Prediction-based Method. This approach assumes that images with a higher maximum softmax output are more likely to be correctly classified. Therefore, this method sets a threshold based on maximum softmax scores. If an image’s maximum softmax output is above the threshold, it is considered correctly classified. To ensure that the maximum softmax output is large enough, we choose τ = 0.8, τ = 0.9.
Rotation Prediction. The basic assumption of this method is that if the classifier convolution layer can understand the image information correctly, it can also perform the pretext tasks well. This method adds a rotation prediction task after the convolution layer. The more correct the classifier rotation prediction is, the more correct the classification will be.
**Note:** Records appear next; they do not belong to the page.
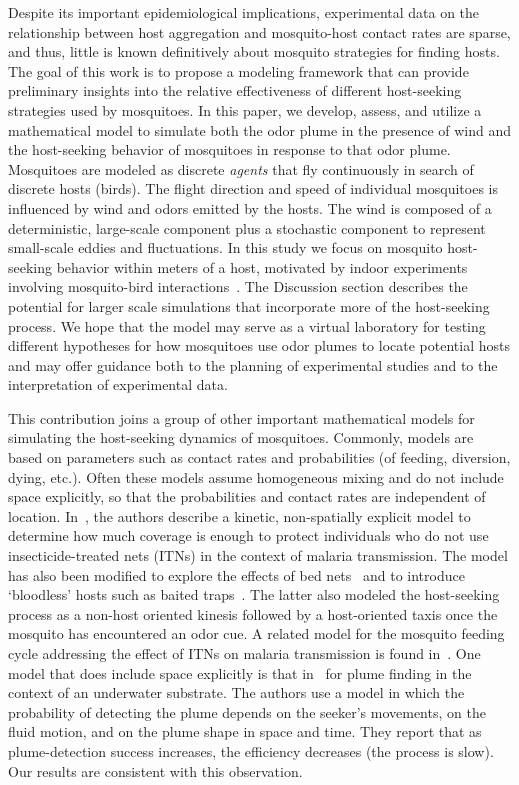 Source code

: \documentclass[10pt]{article}
\begin{document}
Despite its important epidemiological implications, experimental data on the relationship between host aggregation and mosquito-host contact rates are sparse, and thus, little is known definitively about mosquito strategies for finding hosts.
The goal of this work is to propose a modeling framework that can 
provide preliminary insights into the relative effectiveness of different host-seeking strategies used by mosquitoes.  
In this paper, we develop, assess, and utilize a mathematical model
to simulate  both the odor plume in the presence of wind and the host-seeking behavior of mosquitoes in response to that odor plume. Mosquitoes are modeled as discrete \textit{agents} that fly continuously in search of  discrete hosts (birds).
The flight direction and speed of individual mosquitoes is influenced by wind and odors
emitted by the hosts.
The wind is composed of a deterministic, large-scale component plus
a stochastic component to represent small-scale eddies and fluctuations.
In this study we focus on mosquito host-seeking behavior within meters of a host, motivated by indoor experiments involving mosquito-bird interactions~\cite{Foppa2011}.  
The Discussion section describes the potential for larger scale simulations that incorporate more of the host-seeking process.
We hope that the model may serve as a virtual laboratory for testing different hypotheses for how mosquitoes use odor plumes to locate potential hosts and may offer guidance both to the planning of experimental
studies and to the interpretation of experimental data.

This contribution joins a group of other important mathematical models for simulating the host-seeking dynamics of mosquitoes.  Commonly, models are based on parameters such as contact rates and probabilities (of feeding, diversion, dying, etc.).  Often these models assume homogeneous mixing and do not include space explicitly, so that the probabilities and contact rates are independent of location. 
%
In~\cite{KilleenEtAl2007}, the authors describe a kinetic, non-spatially explicit model to determine how much coverage is enough to protect individuals who do not use insecticide-treated nets (ITNs) in the context of malaria transmission.  The model has also been modified to explore the effects of bed nets~\cite{Killeen2007} and to introduce `bloodless' hosts such as baited traps~\cite{OkumuModel2010}.  The latter also modeled the host-seeking process as a non-host oriented kinesis followed by a host-oriented taxis once the mosquito has encountered an odor cue.  A related model for the mosquito feeding cycle addressing the effect of ITNs on malaria transmission is found in~\cite{LeMenach}.   One model that does include space explicitly is that in~\cite{Pasternak2009} for plume finding in the context of an underwater substrate.  The authors use a model in which the probability of detecting the plume depends on the seeker's movements, on the fluid motion, and on the plume shape in space and time. They report that as plume-detection success increases, the efficiency decreases (the process is slow).  Our results are consistent with this observation.
\end{document}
AutoEval. This method predicts the accuracy of the classifier on the entire dataset by using the dataset’s representation. To ensure prediction accuracy, we use only neural network regression rather than linear regression. The difference between our method compared to the other methods is whether or not to use OOD detection to filter the data.

4.4. Experimental Result

This paper introduces three possible methods to estimate the recognition accuracy, including the prediction-based method, rotation prediction and AutoEval. We report the estimations of these methods in Table 1. For the prediction-based method, two thresholds (i.e., τ = 0.8 and 0.9) are used.
For comparison with the prediction-based method, we choose 0.8 and 0.9 as the threshold. The experimental results show that the error of the prediction-based method is higher when τ = 0.8 . As τ increases to 0.9, the error decreases, but the results are still unsatisfactory. In addition, we find that nearly 60% of OOD images have a large maximum softmax score. OOD images should be considered incorrectly classified, but these images are considered correctly classified due to the large maximum softmax scores. Therefore, the results of the prediction-based method are not reliable on datasets containing OOD data. Perhaps we could choose a threshold to achieve better results, but this is like guessing the accuracy by chance rather than by understanding whether each image is correctly classified.
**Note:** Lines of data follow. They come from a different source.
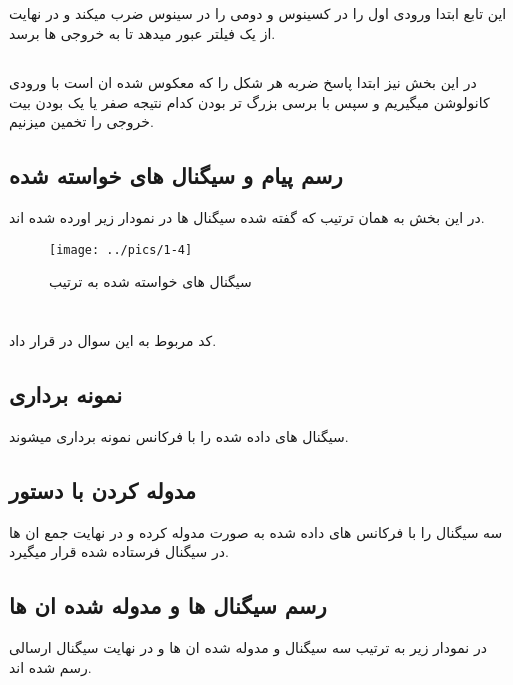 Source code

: \documentclass[10pt]{article}
\begin{document}
	\subsection{}
	این تابع ابتدا ورودی اول را در کسینوس و دومی را در سینوس ضرب میکند و در نهایت از یک فیلتر
	عبور میدهد تا به خروجی ها برسد.
	
	
	
	\subsection{}
	در این بخش نیز ابتدا پاسخ ضربه هر شکل را که معکوس شده ان است با ورودی کانولوشن میگیریم و سپس با برسی بزرگ تر بودن کدام نتیجه صفر یا یک بودن بیت خروجی را تخمین میزنیم. 
	
	\newpage
	\subsection{رسم پیام و سیگنال های خواسته شده}
	در این بخش به همان ترتیب که گفته شده سیگنال ها در نمودار زیر اورده شده اند.
	
	
	\begin{figure}[h]
		\centering
		\texttt{[image: ../pics/1-4]}
		\caption{سیگنال های خواسته شده به ترتیب}
		\label{fig:1-4}
	\end{figure}
	
	\newpage
	\section{}
	کد‌ مربوط به این سوال در 
	قرار داد.
	\subsection{نمونه برداری}
	سیگنال های داده شده را با فرکانس
	نمونه برداری میشوند.
	\subsection{مدوله کردن با دستور
		}
	سه سیگنال را با فرکانس های داده شده به صورت 
	مدوله کرده و در نهایت جمع ان ها در سیگنال فرستاده شده
	قرار میگیرد.
	\newpage
	\subsection{رسم سیگنال ها و مدوله شده ان ها}
	در نمودار زیر به ترتیب سه سیگنال و مدوله شده ان ها و در نهایت سیگنال ارسالی رسم شده اند.
	
\end{document}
For comparison with other label-free model evaluation methods, we compare our methods with the existing work. These methods include rotation prediction and AutoEval without using OOD detection. We conduct experiments using published code and compare our methods on datasets containing OOD data.The experimental results show that the average RMSE = 2.91% for our method on the eight datasets, much smaller than AutoEval without the OOD strategy (RMSE = 4.61%) and rotation prediction (RMSE = 4.18%). This suggests that our method outperforms existing methods in real environments containing OOD data.
For the same OOD data, our method performs better on the four datasets with ID data as ImageNet than on the four datasets with ID data as CIFAR-10.1. This is because the distribution shift between CIFAR-10.1 and CIFAR-10.1 is smaller. The OOD classification error rate is smaller on CIFAR-10.1 than on ImageNet.
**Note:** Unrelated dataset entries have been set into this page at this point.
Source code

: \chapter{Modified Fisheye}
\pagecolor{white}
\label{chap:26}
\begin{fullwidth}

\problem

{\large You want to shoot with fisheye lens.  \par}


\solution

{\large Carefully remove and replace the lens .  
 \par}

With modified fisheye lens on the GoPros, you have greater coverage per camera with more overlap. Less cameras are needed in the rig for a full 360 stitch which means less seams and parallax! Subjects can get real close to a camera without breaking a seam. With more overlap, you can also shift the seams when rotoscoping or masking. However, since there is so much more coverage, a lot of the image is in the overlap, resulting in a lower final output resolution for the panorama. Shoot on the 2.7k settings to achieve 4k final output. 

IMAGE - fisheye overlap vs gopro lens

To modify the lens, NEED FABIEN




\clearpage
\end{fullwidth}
We note that rotation prediction works better than AutoEval using the OOD strategy when the OOD data were SVHN. SVHN is significantly different from the other OOD datasets in that this dataset consists of grey-scale digital images, whereas the other datasets are all natural images. Because the classifier was trained on the natural dataset, the branching task of determining the rotation angle has a low accuracy on SVHN. For other OOD natural images, rotation prediction may maintain a certain level of accuracy with learned information (e.g., the animal’s eye is above the mouth).
Furthermore, we find that the error in our method comes from two sources: (1) misclassification of OOD detection; (2) the inherent error of the AutoEval method. The error introduced by the former can be reduced by selecting a better threshold. The latter can be reduced by selecting a better representation of the dataset.
Effect of OOD threshold. As mentioned earlier, the choice of OOD detection thresholds has a significant impact on the predictive results. Therefore, we analyzed the error of our method in different thresholds. We show the OOD detection error and prediction accuracy error under different thresholds in Figure 3. The following experiments were conducted on datasets with a 9:1 ratio of ID data to OOD data.
The experimental results demonstrate that the impact of OOD detection thresholds on the accuracy prediction error comes from two main sources: (1) treating ID data as OOD data, which leads to the exclusion of ID data and directly affects the prediction error; (2) treating OOD data as ID data, resulting in the conflation of OOD data, which indirectly affects the prediction error by affecting the accuracy of AutoEval. Usually, both errors exist simultaneously, but the two errors have different effects on the prediction error at different thresholds. When the threshold τ is set to 0.95, OOD detection directly marks nearly 5% of the ID data in the test set as classification errors (the actual impact will be much larger). This results in a larger error for our method. At this threshold, the first type of error has a greater impact on the prediction error than the second type. As the threshold increases, the first type of the error decreases, while the second type of the error becomes larger. The error of our method decreases and then increases until the AutoEval using OOD detection degenerates into traditional methods due to the large threshold.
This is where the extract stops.